There had already been scores, if not hundreds, of film versions of Dracula of varying quality and importance and it was vital to Coppola that this film be something truly unique. He very much liked the script and the fact that Hart had remained generally faithful to the novel while infusing it with a love story drawn from some of the historical facts about the real Vlad “the Impaler” of the house of Dracul. He also realized that the year the novel was released and the screenplay was set coincided with the birth of cinema. This sparked an idea on how to go about making the film. “What if I made the movie,” he thought, “in the style that movies were being made at the turn of the century? Which is to say, an illusion.” This led Coppola to the idea of shooting the entire film on sound stages and with in-camera effects. Feeling this was impossible, the original special effects supervisor hired for the film quit and Coppola hired his magic-obsessed son Roman to create the visual effects.
By reaching back to the “naïve effects” techniques employed by Georges Méliès (“A Trip to the Moon”-1902), Carl Theodor Dreyer (Vampyre-1932), Orson Welles (Citizen Kane-1941), and others cut from similar magic-inspired cloth, Roman Coppola and his team give the film an undeniably timeless quality that would have been lost if the early digital techniques of the time had been used. Here, the younger Coppola used any number of “tricks” including multi-pass opticals, reverse photography, scrims, mirrors, shadow puppets, models, forced perspective, and altered gravity. The result is otherworldly, disorienting, and, in a word, magical.

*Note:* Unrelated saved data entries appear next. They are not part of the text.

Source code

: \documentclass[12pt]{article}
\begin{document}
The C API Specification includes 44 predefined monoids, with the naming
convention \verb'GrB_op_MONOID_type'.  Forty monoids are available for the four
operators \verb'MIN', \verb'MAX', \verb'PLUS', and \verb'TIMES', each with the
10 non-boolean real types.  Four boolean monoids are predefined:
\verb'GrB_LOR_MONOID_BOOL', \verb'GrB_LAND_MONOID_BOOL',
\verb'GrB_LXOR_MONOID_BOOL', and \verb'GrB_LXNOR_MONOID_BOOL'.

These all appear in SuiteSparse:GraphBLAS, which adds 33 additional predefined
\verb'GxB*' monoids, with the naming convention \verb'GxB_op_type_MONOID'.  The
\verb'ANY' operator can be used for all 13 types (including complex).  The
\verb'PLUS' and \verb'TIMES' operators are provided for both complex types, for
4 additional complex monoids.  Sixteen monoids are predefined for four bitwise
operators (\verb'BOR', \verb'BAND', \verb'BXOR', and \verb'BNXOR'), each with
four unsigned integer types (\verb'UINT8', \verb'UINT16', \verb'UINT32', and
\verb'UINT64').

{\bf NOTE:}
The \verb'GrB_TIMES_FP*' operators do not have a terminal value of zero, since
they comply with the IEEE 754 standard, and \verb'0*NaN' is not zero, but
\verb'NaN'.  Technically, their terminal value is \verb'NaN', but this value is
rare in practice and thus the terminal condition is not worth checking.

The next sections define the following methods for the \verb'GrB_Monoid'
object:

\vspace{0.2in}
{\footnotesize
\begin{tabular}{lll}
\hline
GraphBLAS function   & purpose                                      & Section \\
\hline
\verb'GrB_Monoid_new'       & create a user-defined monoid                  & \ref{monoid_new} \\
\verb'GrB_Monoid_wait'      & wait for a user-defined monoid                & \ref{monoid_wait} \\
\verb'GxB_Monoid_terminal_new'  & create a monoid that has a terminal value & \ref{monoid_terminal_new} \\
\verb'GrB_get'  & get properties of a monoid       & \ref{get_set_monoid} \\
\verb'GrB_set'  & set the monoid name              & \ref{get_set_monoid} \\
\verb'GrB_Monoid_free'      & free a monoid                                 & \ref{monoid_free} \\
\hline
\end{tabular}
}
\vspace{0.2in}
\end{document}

Related to this is the cinematography by frequent Martin Scorsese collaborator Michael Ballhaus. For Dracula, he seems to be channeling another great director of photography who also lensed a Dracula film, Karl Freund. But rather than the generally static camera Freund was shackled to for Tod Browning’s 1931 film, Ballhaus taps into the work his masterful predecessor used on films like The Last Laugh (1924) in which the camera freely floats, spins, and dances seemingly of its own volition. For one brief sequence, Ballhaus even uses Francis Coppola’s personal Pathé silent film camera, very much like Freund would have used during the 20s, to evoke the look and feel of early cinema as Dracula (Gary Oldman) walks through the London streets and first sees Mina, the very image of his deceased bride Elizabeta whom he has “crossed oceans of time” to find. Between Roman Coppola’s visual effects and Ballhaus’s cinematography, the singular photographic style of the film was set, but also contributing to the distinctive look of the film were the unique sets and costumes created for Dracula.